Unfortunately, forgetfulness is a necessary condition of the brain and it is here to stay. In 1885, Hermann Ebbinghaus, a German psychologist, pioneered the ‘Forgetting Curve’. This is a graph which represents the exponentially increasing difficulty of retrieving a memory as the time after exposure to the information increases. It illustrates how we lose roughly 70% of the information immediately, then the remaining 30% gradually. This graph was instrumental in the development of the Leitner System, eight decades later.

Peter recalls a story:

“I thought of—for some reason—a child putting cranberries on a thread and going to hang them on the tree, then discovering that they were falling off the other end of the thread—because there was no knot! If every cranberry is some kind of learning you want to hang on to—it’s like a string of pearls—you need a knot every one of them.

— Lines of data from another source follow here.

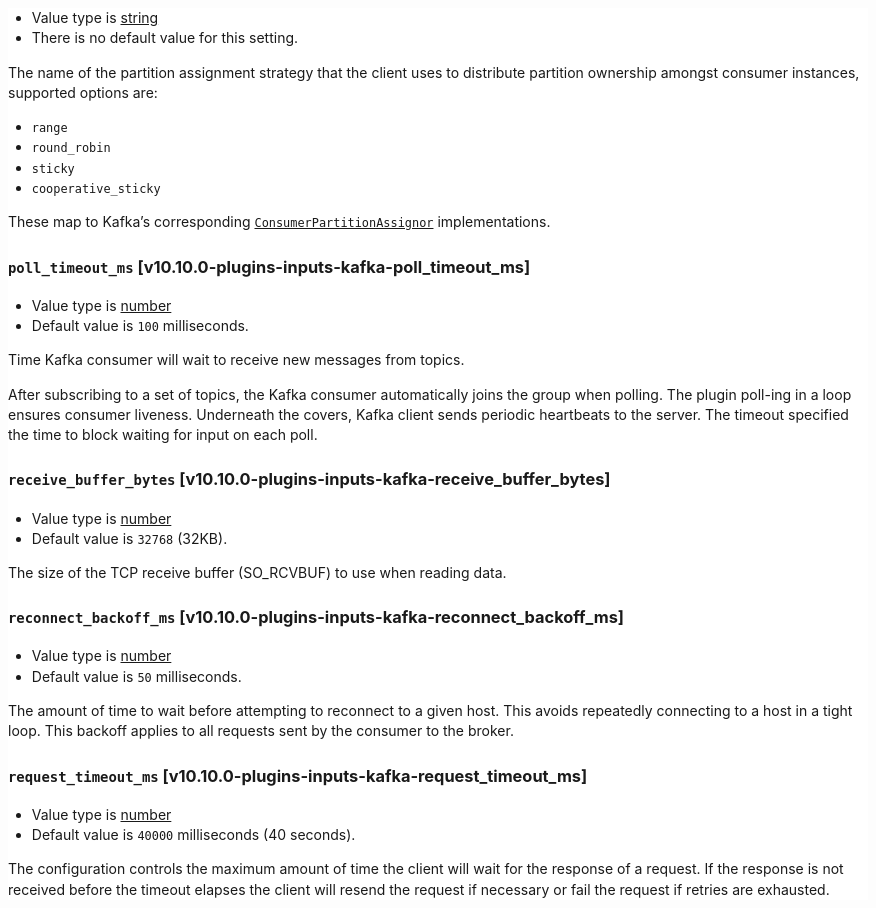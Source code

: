 * Value type is [string](logstash://reference/configuration-file-structure.md#string)
* There is no default value for this setting.

The name of the partition assignment strategy that the client uses to distribute partition ownership amongst consumer instances, supported options are:

* `range`
* `round_robin`
* `sticky`
* `cooperative_sticky`

These map to Kafka’s corresponding [`ConsumerPartitionAssignor`](https://kafka.apache.org/25/javadoc/org/apache/kafka/clients/consumer/ConsumerPartitionAssignor.html) implementations.


### `poll_timeout_ms` [v10.10.0-plugins-inputs-kafka-poll_timeout_ms]

* Value type is [number](logstash://reference/configuration-file-structure.md#number)
* Default value is `100` milliseconds.

Time Kafka consumer will wait to receive new messages from topics.

After subscribing to a set of topics, the Kafka consumer automatically joins the group when polling. The plugin poll-ing in a loop ensures consumer liveness. Underneath the covers, Kafka client sends periodic heartbeats to the server. The timeout specified the time to block waiting for input on each poll.


### `receive_buffer_bytes` [v10.10.0-plugins-inputs-kafka-receive_buffer_bytes]

* Value type is [number](logstash://reference/configuration-file-structure.md#number)
* Default value is `32768` (32KB).

The size of the TCP receive buffer (SO_RCVBUF) to use when reading data.


### `reconnect_backoff_ms` [v10.10.0-plugins-inputs-kafka-reconnect_backoff_ms]

* Value type is [number](logstash://reference/configuration-file-structure.md#number)
* Default value is `50` milliseconds.

The amount of time to wait before attempting to reconnect to a given host. This avoids repeatedly connecting to a host in a tight loop. This backoff applies to all requests sent by the consumer to the broker.


### `request_timeout_ms` [v10.10.0-plugins-inputs-kafka-request_timeout_ms]

* Value type is [number](logstash://reference/configuration-file-structure.md#number)
* Default value is `40000` milliseconds (40 seconds).

The configuration controls the maximum amount of time the client will wait for the response of a request. If the response is not received before the timeout elapses the client will resend the request if necessary or fail the request if retries are exhausted.
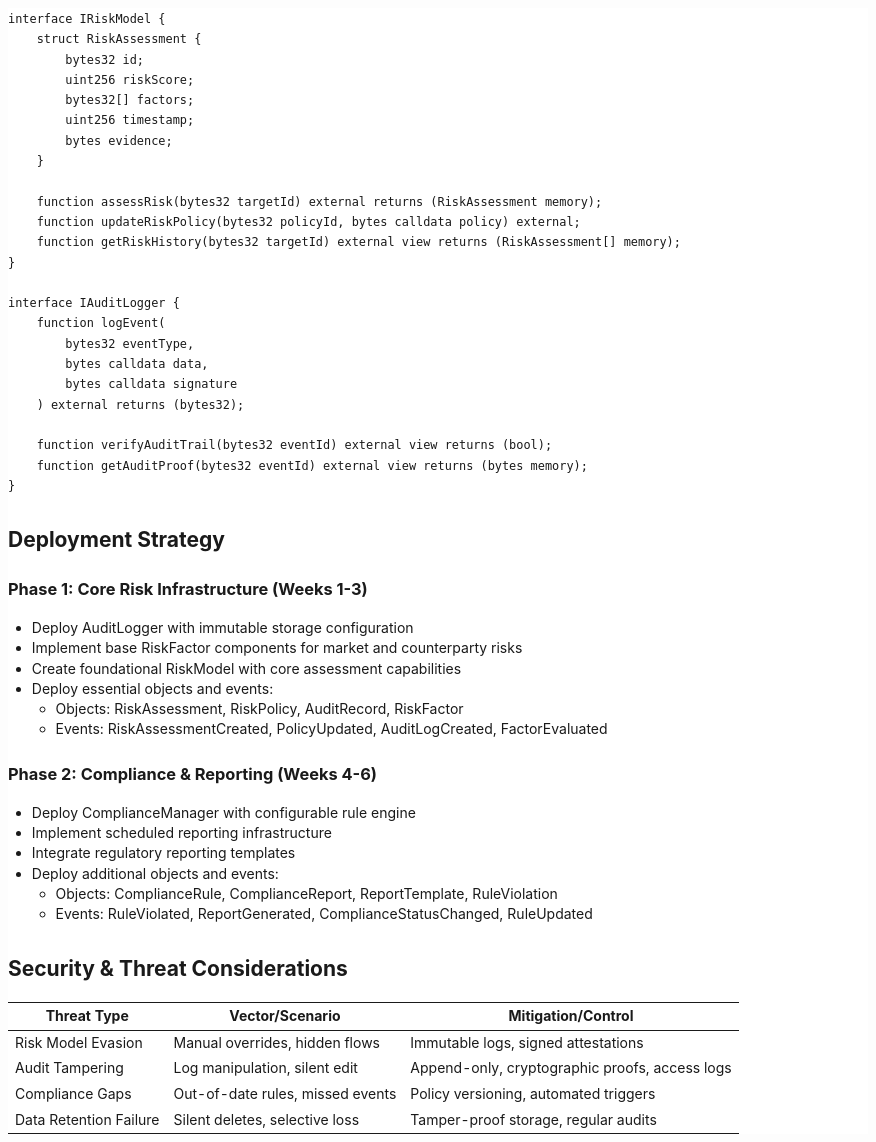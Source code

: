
 ```solidity
interface IRiskModel {
    struct RiskAssessment {
        bytes32 id;
        uint256 riskScore;
        bytes32[] factors;
        uint256 timestamp;
        bytes evidence;
    }

    function assessRisk(bytes32 targetId) external returns (RiskAssessment memory);
    function updateRiskPolicy(bytes32 policyId, bytes calldata policy) external;
    function getRiskHistory(bytes32 targetId) external view returns (RiskAssessment[] memory);
}

interface IAuditLogger {
    function logEvent(
        bytes32 eventType,
        bytes calldata data,
        bytes calldata signature
    ) external returns (bytes32);
    
    function verifyAuditTrail(bytes32 eventId) external view returns (bool);
    function getAuditProof(bytes32 eventId) external view returns (bytes memory);
}
```

## Deployment Strategy

### Phase 1: Core Risk Infrastructure (Weeks 1-3)

- Deploy AuditLogger with immutable storage configuration
- Implement base RiskFactor components for market and counterparty risks
- Create foundational RiskModel with core assessment capabilities
- Deploy essential objects and events:
  - Objects: RiskAssessment, RiskPolicy, AuditRecord, RiskFactor
  - Events: RiskAssessmentCreated, PolicyUpdated, AuditLogCreated, FactorEvaluated

### Phase 2: Compliance & Reporting (Weeks 4-6)

- Deploy ComplianceManager with configurable rule engine
- Implement scheduled reporting infrastructure
- Integrate regulatory reporting templates
- Deploy additional objects and events:
  - Objects: ComplianceRule, ComplianceReport, ReportTemplate, RuleViolation
  - Events: RuleViolated, ReportGenerated, ComplianceStatusChanged, RuleUpdated

## Security & Threat Considerations

| Threat Type             | Vector/Scenario                  | Mitigation/Control                             |
| ----------------------- | -------------------------------- | ---------------------------------------------- |
| Risk Model Evasion      | Manual overrides, hidden flows   | Immutable logs, signed attestations            |
| Audit Tampering         | Log manipulation, silent edit    | Append-only, cryptographic proofs, access logs |
| Compliance Gaps         | Out-of-date rules, missed events | Policy versioning, automated triggers          |
| Data Retention Failure  | Silent deletes, selective loss   | Tamper-proof storage, regular audits           |
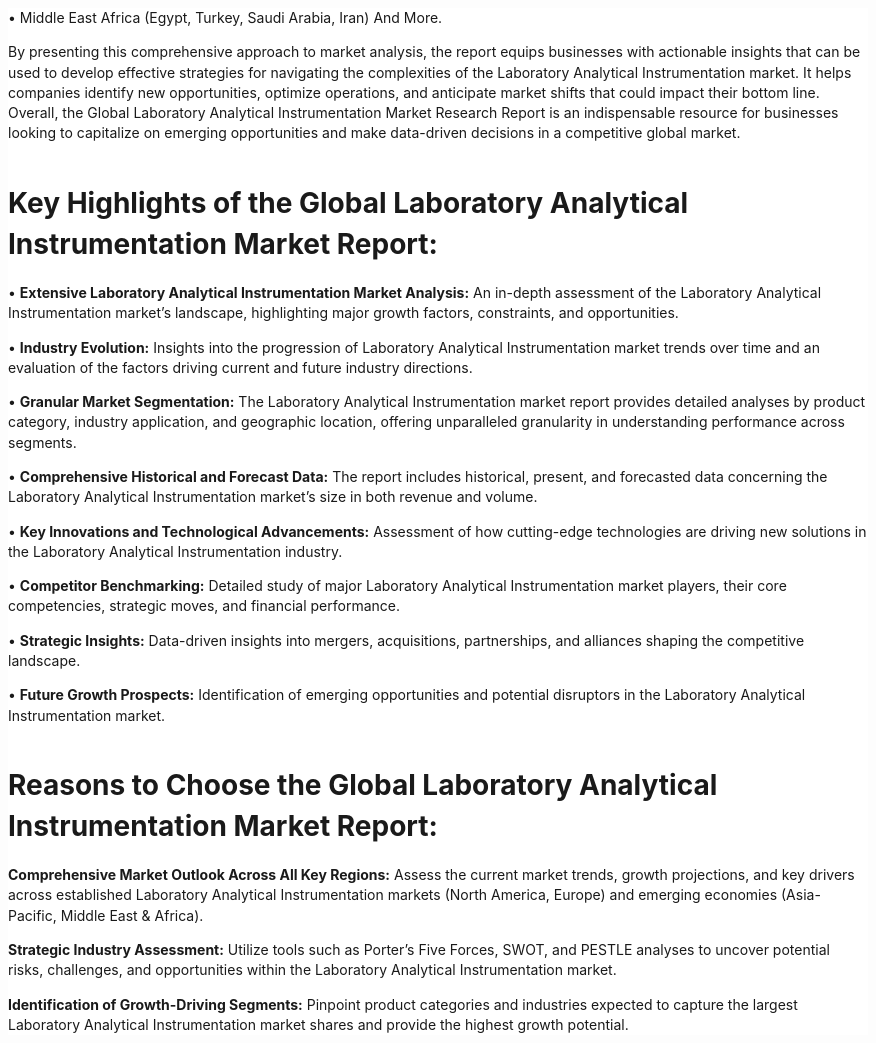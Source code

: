• Middle East Africa (Egypt, Turkey, Saudi Arabia, Iran) And More.

By presenting this comprehensive approach to market analysis, the report equips businesses with actionable insights that can be used to develop effective strategies for navigating the complexities of the Laboratory Analytical Instrumentation market. It helps companies identify new opportunities, optimize operations, and anticipate market shifts that could impact their bottom line. Overall, the Global Laboratory Analytical Instrumentation Market Research Report is an indispensable resource for businesses looking to capitalize on emerging opportunities and make data-driven decisions in a competitive global market.

# <strong>Key Highlights of the Global Laboratory Analytical Instrumentation Market Report:</strong>

• <strong>Extensive Laboratory Analytical Instrumentation Market Analysis:</strong> An in-depth assessment of the Laboratory Analytical Instrumentation market’s landscape, highlighting major growth factors, constraints, and opportunities.

• <strong>Industry Evolution:</strong> Insights into the progression of Laboratory Analytical Instrumentation market trends over time and an evaluation of the factors driving current and future industry directions.

• <strong>Granular Market Segmentation:</strong> The Laboratory Analytical Instrumentation market report provides detailed analyses by product category, industry application, and geographic location, offering unparalleled granularity in understanding performance across segments.

• <strong>Comprehensive Historical and Forecast Data:</strong> The report includes historical, present, and forecasted data concerning the Laboratory Analytical Instrumentation market’s size in both revenue and volume.

• <strong>Key Innovations and Technological Advancements:</strong> Assessment of how cutting-edge technologies are driving new solutions in the Laboratory Analytical Instrumentation industry.

• <strong>Competitor Benchmarking:</strong> Detailed study of major Laboratory Analytical Instrumentation market players, their core competencies, strategic moves, and financial performance.

• <strong>Strategic Insights:</strong> Data-driven insights into mergers, acquisitions, partnerships, and alliances shaping the competitive landscape.

• <strong>Future Growth Prospects:</strong> Identification of emerging opportunities and potential disruptors in the Laboratory Analytical Instrumentation market.

# <strong>Reasons to Choose the Global Laboratory Analytical Instrumentation Market Report:</strong>

<strong>Comprehensive Market Outlook Across All Key Regions:</strong>
Assess the current market trends, growth projections, and key drivers across established Laboratory Analytical Instrumentation markets (North America, Europe) and emerging economies (Asia-Pacific, Middle East & Africa).

<strong>Strategic Industry Assessment:</strong>
Utilize tools such as Porter’s Five Forces, SWOT, and PESTLE analyses to uncover potential risks, challenges, and opportunities within the Laboratory Analytical Instrumentation market.

<strong>Identification of Growth-Driving Segments:</strong>
Pinpoint product categories and industries expected to capture the largest Laboratory Analytical Instrumentation market shares and provide the highest growth potential.
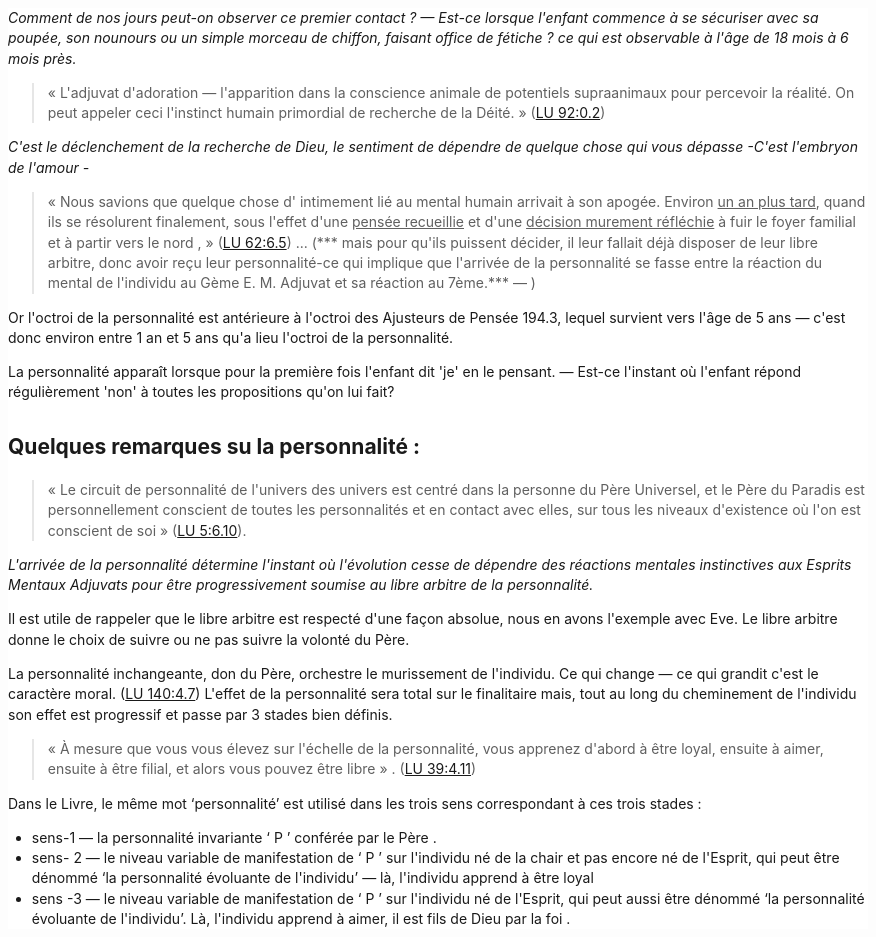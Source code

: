 _Comment de nos jours peut-on observer ce premier contact ? — Est-ce lorsque l'enfant commence à se sécuriser avec sa poupée, son nounours ou un simple morceau de chiffon, faisant office de fétiche ? ce qui est observable à l'âge de 18 mois à 6 mois près._

> « L'adjuvat d'adoration — l'apparition dans la conscience animale de potentiels supraanimaux pour percevoir la réalité. On peut appeler ceci l'instinct humain primordial de recherche de la Déité. » ([LU 92:0.2](/fr/The_Urantia_Book/92#p0_2))

_C'est le déclenchement de la recherche de Dieu, le sentiment de dépendre de quelque chose qui vous dépasse -C'est l'embryon de l'amour -_

> « Nous savions que quelque chose d' intimement lié au mental humain arrivait à son apogée. Environ <ins>un an plus tard</ins>, quand ils se résolurent finalement, sous l'effet d'une <ins>pensée recueillie</ins> et d'une <ins>décision murement réfléchie</ins> à fuir le foyer familial et à partir vers le nord , » ([LU 62:6.5](/fr/The_Urantia_Book/62#p6_5)) ... (*** mais pour qu'ils puissent décider, il leur fallait déjà disposer de leur libre arbitre, donc avoir reçu leur personnalité-ce qui implique que l'arrivée de la personnalité se fasse entre la réaction du mental de l'individu au Gème E. M. Adjuvat et sa réaction au 7ème.*** — )

Or l'octroi de la personnalité est antérieure à l'octroi des Ajusteurs de Pensée 194.3, lequel survient vers l'âge de 5 ans — c'est donc environ entre 1 an et 5 ans qu'a lieu l'octroi de la personnalité.

La personnalité apparaît lorsque pour la première fois l'enfant dit 'je' en le pensant. — Est-ce l'instant où l'enfant répond régulièrement 'non' à toutes les propositions qu'on lui fait?

## Quelques remarques su la personnalité :

> « Le circuit de personnalité de l'univers des univers est centré dans la personne du Père Universel, et le Père du Paradis est personnellement conscient de toutes les personnalités et en contact avec elles, sur tous les niveaux d'existence où l'on est conscient de soi » ([LU 5:6.10](/fr/The_Urantia_Book/5#p6_10)).

_L'arrivée de la personnalité détermine l'instant où l'évolution cesse de dépendre des réactions mentales instinctives aux Esprits Mentaux Adjuvats pour être progressivement soumise au libre arbitre de la personnalité._

Il est utile de rappeler que le libre arbitre est respecté d'une façon absolue, nous en avons l'exemple avec Eve. Le libre arbitre donne le choix de suivre ou ne pas suivre la volonté du Père.

La personnalité inchangeante, don du Père, orchestre le murissement de l'individu. Ce qui change — ce qui grandit c'est le caractère moral. ([LU 140:4.7](/fr/The_Urantia_Book/140#p4_7)) L'effet de la personnalité sera total sur le finalitaire mais, tout au long du cheminement de l'individu son effet est progressif et passe par 3 stades bien définis.

> « À mesure que vous vous élevez sur l'échelle de la personnalité, vous apprenez d'abord à être loyal, ensuite à aimer, ensuite à être filial, et alors vous pouvez être libre » . ([LU 39:4.11](/fr/The_Urantia_Book/39#p4_11))

Dans le Livre, le même mot ‘personnalité’ est utilisé dans les trois sens correspondant à ces trois stades :

- sens-1 — la personnalité invariante ‘ P ’ conférée par le Père .
- sens- 2 — le niveau variable de manifestation de ‘ P ’ sur l'individu né de la chair et pas encore né de l'Esprit, qui peut être dénommé ‘la personnalité évoluante de l'individu’ — là, l'individu apprend à être loyal
- sens -3 — le niveau variable de manifestation de ‘ P ’ sur l'individu né de l'Esprit, qui peut aussi être dénommé ‘la personnalité évoluante de l'individu’. Là, l'individu apprend à aimer, il est fils de Dieu par la foi .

You need to practice each of those periodically.” Peter C. Brown on The Science of Success

 He then jokes that we’re all losing our cranberries eventually!

The Benefit Is Not in Leaving, It’s in Returning

 Peter tells us about one of his favorite studies involving a simple shift in the training protocol for microsurgeons. The initial training involved watching a training video, then performing a relevant simulation, four times in one day. But in this study, half of the doctors participating went through the training over four weeks, with one training video and its respective simulation done on the same day. A month after completing this training, all the doctors were tested and those who spaced their training out performed far better than those who did all the training in one day.

Peter then refers to Dr. Carol Dweck and her theory of the growth mindset. He discusses how this theory has shown that your intellectual abilities aren’t fixed and limited by your genes. To a large degree, they can be increased by intentionally building mental models to form connections and increase the wiring in the brain. You don’t interpret the difficulty as failure or that you aren’t getting it, you carry on forward and alter your strategy slightly.

An Inspirational End and Some Homework

“If you interpret the difficulty as: I’m not getting it—I don’t have what it takes. That’s too bad! You could say: I’m not getting it YET!” - Peter C. Brown on The Science of Success

Peter recommends checking out his book, Make it Stick, because it offers all of the available research and it’s laid out with examples in a reader-friendly manner. He asks that you inquire of your own life where you’ve had challenges while learning with ragged and random strategies but ended up surprising yourself with your own success. Then he suggests the Science of Learning and ends with a recommendation of new tools to create flashcards and quizzes on your phone in order to memorize things.